Figure 2. HDAC6 requirement for TGF-β1-activation of Notch Signaling in A549 cells.

(A) Serum-starved A549 variants were exposed to TGF-β1 (2.5 ng/ml) for the indicated duration, cell lysates were fractionated to cytoplasmic and nuclear extracts and protein levels of nuclear ICN and HDAC6 were examined by Western analysis. (B) RNA was isolated from A549 variants exposed to TGF-β1 (2.5 ng/ml) for 24 hours.

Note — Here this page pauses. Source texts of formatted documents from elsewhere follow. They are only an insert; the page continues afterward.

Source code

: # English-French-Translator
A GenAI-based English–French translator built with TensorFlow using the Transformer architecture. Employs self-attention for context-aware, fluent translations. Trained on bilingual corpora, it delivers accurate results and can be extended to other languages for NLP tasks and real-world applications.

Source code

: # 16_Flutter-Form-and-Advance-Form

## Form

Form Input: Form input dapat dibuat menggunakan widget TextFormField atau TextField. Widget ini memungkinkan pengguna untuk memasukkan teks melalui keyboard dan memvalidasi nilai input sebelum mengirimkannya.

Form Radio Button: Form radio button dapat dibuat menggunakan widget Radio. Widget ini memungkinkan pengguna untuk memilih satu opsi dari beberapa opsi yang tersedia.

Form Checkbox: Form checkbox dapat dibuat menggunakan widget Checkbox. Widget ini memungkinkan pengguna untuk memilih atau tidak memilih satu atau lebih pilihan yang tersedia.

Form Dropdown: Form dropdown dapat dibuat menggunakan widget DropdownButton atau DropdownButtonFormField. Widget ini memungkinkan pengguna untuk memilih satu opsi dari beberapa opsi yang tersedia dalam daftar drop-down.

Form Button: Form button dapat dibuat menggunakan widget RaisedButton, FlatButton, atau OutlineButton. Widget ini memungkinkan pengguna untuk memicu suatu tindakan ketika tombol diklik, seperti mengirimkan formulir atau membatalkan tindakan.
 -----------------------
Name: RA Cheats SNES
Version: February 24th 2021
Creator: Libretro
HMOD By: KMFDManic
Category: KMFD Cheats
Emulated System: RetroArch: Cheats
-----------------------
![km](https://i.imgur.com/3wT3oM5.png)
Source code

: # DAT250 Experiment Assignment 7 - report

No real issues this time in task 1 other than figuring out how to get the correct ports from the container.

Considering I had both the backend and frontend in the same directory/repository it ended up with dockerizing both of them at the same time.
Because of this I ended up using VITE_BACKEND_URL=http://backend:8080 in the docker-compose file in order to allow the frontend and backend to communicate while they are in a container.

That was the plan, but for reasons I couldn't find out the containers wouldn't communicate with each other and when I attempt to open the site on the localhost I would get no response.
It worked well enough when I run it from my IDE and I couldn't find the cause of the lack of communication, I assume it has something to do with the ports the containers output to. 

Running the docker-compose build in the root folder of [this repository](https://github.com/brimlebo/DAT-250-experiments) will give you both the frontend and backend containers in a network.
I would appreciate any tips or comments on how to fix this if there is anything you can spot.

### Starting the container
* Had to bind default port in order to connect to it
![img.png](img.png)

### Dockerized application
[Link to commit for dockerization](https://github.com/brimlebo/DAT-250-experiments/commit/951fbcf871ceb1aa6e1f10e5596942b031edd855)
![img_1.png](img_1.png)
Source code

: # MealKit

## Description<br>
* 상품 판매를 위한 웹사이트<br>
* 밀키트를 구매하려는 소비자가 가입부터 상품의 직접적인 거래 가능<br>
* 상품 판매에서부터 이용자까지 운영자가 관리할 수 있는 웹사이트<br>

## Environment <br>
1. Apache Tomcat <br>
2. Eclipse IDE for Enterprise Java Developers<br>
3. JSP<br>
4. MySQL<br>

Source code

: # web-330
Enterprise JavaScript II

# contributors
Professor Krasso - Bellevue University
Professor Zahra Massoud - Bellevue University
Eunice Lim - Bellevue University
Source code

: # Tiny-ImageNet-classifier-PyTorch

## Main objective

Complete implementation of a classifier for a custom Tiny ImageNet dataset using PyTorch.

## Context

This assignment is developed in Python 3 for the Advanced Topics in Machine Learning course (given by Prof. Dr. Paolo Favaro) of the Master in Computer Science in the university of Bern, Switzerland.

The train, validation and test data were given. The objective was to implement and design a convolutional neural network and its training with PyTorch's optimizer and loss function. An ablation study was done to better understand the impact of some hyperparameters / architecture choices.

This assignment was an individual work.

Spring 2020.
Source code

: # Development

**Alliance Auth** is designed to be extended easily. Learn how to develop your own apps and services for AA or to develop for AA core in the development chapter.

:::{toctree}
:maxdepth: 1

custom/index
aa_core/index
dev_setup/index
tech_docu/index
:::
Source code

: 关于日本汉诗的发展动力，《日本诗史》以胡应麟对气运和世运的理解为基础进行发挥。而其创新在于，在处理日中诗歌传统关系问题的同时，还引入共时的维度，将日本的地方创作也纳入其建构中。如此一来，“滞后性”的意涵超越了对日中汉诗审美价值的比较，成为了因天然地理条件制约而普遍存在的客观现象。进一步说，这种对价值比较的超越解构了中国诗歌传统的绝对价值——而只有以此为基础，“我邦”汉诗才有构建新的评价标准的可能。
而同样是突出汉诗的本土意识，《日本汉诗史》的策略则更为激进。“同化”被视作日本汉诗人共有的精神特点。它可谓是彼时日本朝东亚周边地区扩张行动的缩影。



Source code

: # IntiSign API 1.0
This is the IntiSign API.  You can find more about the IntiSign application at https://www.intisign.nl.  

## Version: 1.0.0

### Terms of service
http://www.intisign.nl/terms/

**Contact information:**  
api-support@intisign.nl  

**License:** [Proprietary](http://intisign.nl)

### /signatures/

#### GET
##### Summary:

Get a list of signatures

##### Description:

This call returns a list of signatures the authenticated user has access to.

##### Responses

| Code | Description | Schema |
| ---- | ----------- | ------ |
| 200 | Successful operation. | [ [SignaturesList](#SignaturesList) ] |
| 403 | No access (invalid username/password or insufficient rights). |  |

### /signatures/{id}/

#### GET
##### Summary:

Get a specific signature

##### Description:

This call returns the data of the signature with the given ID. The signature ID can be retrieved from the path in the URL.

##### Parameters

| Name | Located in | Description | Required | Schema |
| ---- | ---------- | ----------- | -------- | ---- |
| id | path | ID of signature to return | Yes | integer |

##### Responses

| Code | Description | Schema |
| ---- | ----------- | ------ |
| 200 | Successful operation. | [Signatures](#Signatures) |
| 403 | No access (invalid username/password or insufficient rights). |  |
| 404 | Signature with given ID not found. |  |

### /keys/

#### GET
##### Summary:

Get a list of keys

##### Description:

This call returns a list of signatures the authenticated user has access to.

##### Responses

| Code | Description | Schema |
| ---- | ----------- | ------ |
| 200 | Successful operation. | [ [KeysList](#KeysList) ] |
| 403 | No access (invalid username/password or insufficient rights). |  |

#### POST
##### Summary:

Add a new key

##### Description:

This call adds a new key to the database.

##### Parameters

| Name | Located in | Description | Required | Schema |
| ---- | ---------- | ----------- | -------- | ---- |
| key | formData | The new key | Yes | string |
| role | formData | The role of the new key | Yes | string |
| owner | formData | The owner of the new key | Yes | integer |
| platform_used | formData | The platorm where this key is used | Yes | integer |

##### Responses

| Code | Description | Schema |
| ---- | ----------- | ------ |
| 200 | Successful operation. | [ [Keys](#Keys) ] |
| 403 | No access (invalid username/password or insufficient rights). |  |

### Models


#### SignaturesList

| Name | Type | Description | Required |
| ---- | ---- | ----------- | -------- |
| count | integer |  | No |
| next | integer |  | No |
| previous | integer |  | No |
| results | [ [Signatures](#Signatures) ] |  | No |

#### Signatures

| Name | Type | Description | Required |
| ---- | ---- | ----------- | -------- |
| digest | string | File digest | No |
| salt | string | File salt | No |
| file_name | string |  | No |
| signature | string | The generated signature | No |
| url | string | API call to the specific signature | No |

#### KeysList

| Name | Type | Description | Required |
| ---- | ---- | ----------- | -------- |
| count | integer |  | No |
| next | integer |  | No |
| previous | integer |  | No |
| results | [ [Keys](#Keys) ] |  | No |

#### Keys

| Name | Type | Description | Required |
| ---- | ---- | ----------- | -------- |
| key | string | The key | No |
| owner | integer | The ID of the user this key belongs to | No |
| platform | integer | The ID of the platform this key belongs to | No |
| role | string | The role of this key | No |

Quantitative RT-PCR was carried out for HEY-1. (C) Same experimental conditions as in B, except the transcript of interest examined was HES-1. The –fold change of each transcript was obtained by setting the value of the unexposed pS cells to 1 (D) Experimental conditions and fractionation of serum starved A549 variant cell lysates were the same as in A, except the duration of TGF-β1 treatment was for 24 and 48 hours. Protein levels of HEY-1 and HES-1 in the nuclear extract were examined by western analysis. (E) Cytoplasmic fraction of the same experiment as D, except TGF-β1 responsive genes PAI-1 and Vimentin protein levels were examined by western analysis. (F) Densitometry analysis of western blots from three independent experiments represented in panel (D); levels of HEY-1 and HES-1 were relativized to lamin A/C. For qPCR analysis data presented as mean +/− SEM of triplicate wells and are representative of three independent experiments statistically analyzed using one-way ANOVA. For densitometry analysis data presented as mean +/− STD of three independent experiments statistically analyzed using one-way ANOVA. *P <0.05, **P < 0.01, and ***P < 0.001 compared with the relative control.